Furthermore, the same study states “functional magnetic resonance imaging (fMRI) evidence shows that giving money to charity leads to similar brain activity in regions implicated in the experience of pleasure and reward.”
So give something, be happy. Simples.
Giving time gives you time
A study from 2012 concluded that, despite humans living longer and having endless time-saving innovations, we still feel more strapped for time than ever before. Fitting in work, social life, wellbeing, chores etc etc can seem like a daunting task.
Counterintuitively, when you give some of your time away, studies show that you feel like you have more time. How? Well, simply put, the process of giving your time to someone else, in a charitable or social way, effectively rewires the way you think about time. So you go from ‘OMG how will I ever get through this task list as I have no free time’ to ‘I surely do have free time as I’m so efficient with my time, that I’m able to give some of it away.’ That’s a *very* crude explanation, but it gives you the idea (and from experience, it is completely true).

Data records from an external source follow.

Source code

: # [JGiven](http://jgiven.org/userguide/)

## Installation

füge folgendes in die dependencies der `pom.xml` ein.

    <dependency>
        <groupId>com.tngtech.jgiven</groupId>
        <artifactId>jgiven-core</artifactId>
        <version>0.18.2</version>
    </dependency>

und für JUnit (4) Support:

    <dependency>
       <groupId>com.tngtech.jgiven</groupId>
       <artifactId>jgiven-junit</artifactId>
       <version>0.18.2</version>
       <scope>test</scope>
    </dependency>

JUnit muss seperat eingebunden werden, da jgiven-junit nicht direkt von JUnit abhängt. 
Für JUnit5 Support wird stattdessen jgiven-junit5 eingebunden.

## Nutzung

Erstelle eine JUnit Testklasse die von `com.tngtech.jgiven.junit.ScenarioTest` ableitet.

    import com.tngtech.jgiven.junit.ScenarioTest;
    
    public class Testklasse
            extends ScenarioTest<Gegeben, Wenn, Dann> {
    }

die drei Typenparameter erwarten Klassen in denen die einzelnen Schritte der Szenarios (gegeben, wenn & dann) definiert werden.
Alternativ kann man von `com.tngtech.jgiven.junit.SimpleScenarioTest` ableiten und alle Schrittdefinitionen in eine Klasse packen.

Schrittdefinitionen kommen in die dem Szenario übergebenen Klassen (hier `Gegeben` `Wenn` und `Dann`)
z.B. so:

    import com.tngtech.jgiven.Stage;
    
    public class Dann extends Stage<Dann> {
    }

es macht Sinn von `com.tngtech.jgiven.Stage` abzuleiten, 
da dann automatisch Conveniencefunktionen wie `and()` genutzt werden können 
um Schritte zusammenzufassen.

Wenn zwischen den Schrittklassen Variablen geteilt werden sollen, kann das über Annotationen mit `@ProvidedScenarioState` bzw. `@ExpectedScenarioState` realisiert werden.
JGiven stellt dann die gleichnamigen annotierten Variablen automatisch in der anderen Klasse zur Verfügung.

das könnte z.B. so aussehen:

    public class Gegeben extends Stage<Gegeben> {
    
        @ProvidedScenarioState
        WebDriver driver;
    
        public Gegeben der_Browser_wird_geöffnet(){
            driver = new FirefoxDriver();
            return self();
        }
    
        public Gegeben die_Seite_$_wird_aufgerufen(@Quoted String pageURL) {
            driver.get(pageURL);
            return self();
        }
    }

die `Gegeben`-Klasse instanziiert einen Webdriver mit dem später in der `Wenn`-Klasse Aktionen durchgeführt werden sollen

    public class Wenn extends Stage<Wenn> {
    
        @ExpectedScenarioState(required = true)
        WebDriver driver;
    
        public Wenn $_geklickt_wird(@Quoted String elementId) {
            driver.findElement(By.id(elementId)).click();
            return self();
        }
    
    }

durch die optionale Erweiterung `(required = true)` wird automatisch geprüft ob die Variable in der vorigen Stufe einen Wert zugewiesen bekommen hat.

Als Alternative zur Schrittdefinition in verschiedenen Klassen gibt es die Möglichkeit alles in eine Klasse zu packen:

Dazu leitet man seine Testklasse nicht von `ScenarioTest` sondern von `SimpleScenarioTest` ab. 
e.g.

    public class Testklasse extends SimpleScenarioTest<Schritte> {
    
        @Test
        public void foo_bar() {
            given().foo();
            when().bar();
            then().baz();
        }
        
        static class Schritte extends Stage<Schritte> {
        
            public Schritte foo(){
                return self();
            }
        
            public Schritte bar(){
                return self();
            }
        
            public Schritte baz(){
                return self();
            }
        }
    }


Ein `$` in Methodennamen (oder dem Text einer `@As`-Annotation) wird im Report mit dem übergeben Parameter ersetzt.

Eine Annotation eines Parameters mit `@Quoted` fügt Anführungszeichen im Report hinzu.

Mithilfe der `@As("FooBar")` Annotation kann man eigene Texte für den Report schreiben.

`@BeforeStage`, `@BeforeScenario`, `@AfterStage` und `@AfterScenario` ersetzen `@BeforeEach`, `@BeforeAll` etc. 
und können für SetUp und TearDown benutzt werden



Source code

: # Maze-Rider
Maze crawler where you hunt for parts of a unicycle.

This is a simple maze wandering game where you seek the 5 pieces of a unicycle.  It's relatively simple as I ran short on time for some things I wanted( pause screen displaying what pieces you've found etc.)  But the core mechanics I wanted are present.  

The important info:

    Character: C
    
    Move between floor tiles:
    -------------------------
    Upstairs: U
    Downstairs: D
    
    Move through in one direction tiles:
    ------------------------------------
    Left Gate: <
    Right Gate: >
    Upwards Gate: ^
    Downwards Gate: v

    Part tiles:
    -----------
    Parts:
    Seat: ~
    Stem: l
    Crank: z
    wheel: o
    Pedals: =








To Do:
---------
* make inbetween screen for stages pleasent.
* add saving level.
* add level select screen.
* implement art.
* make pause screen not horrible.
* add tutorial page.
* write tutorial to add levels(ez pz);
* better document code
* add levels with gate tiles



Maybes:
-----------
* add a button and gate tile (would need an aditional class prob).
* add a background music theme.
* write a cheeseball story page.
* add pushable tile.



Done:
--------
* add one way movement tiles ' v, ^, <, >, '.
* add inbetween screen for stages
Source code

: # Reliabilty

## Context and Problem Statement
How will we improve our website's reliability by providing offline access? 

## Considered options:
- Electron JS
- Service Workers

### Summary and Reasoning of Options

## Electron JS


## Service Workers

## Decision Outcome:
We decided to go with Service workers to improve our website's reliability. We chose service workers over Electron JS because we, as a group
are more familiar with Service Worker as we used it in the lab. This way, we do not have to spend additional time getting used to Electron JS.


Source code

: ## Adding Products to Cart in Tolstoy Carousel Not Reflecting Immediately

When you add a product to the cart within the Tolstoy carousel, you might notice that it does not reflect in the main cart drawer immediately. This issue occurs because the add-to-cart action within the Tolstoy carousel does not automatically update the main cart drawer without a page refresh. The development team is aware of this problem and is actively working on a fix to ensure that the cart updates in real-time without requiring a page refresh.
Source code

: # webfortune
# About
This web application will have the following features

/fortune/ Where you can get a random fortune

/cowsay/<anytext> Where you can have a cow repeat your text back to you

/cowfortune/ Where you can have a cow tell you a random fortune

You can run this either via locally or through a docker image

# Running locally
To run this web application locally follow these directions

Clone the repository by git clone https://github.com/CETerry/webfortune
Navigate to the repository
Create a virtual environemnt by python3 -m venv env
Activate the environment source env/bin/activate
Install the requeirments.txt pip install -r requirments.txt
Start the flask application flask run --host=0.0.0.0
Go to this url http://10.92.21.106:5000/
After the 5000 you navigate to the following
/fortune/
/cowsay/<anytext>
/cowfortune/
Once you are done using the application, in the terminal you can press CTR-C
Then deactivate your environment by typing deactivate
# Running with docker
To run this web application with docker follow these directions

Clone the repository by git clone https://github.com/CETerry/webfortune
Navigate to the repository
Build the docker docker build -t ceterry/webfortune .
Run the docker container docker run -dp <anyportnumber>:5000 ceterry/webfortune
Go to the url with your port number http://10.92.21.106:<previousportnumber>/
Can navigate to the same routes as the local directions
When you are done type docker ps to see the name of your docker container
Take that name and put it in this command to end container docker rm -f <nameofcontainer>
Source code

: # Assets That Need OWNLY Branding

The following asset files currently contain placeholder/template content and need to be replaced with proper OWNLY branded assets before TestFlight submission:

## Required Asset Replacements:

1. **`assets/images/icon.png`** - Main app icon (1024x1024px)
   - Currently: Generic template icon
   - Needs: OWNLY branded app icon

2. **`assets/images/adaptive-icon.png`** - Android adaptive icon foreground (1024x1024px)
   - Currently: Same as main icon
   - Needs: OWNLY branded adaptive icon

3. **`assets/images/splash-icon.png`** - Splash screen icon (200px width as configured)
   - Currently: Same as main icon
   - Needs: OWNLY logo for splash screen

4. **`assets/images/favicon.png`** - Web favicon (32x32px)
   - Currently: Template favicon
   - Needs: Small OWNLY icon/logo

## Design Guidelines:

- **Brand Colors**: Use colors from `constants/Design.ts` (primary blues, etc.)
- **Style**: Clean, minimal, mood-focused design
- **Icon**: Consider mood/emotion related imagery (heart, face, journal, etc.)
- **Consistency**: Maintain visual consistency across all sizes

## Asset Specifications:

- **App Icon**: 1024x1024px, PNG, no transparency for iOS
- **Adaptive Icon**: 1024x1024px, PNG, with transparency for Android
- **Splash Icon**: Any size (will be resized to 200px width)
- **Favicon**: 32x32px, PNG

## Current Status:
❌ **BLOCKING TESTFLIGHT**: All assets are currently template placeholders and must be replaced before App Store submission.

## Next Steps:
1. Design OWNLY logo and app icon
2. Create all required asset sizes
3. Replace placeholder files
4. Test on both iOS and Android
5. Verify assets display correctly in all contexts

Giving is good for society
And not just in the sense that society gets more money / time / things as a result of your generosity. In fact, the act of giving implies altruism, so, regardless of the motive behind the giving, society understands that it is an altruistic act which returns “the benefits of efficient, harmonious, and productive group living.” [Simpson and Webb, 2014]. Or as Arianna Huffington puts it; “[Giving] is the only way to counteract the excessive greed and narcissism that surrounds us.”
Remember the London Riots of 2011? Remember the #riotcleanup by hundreds of volunteers? If you ever need an example of giving being a gift to society, that is it, right there.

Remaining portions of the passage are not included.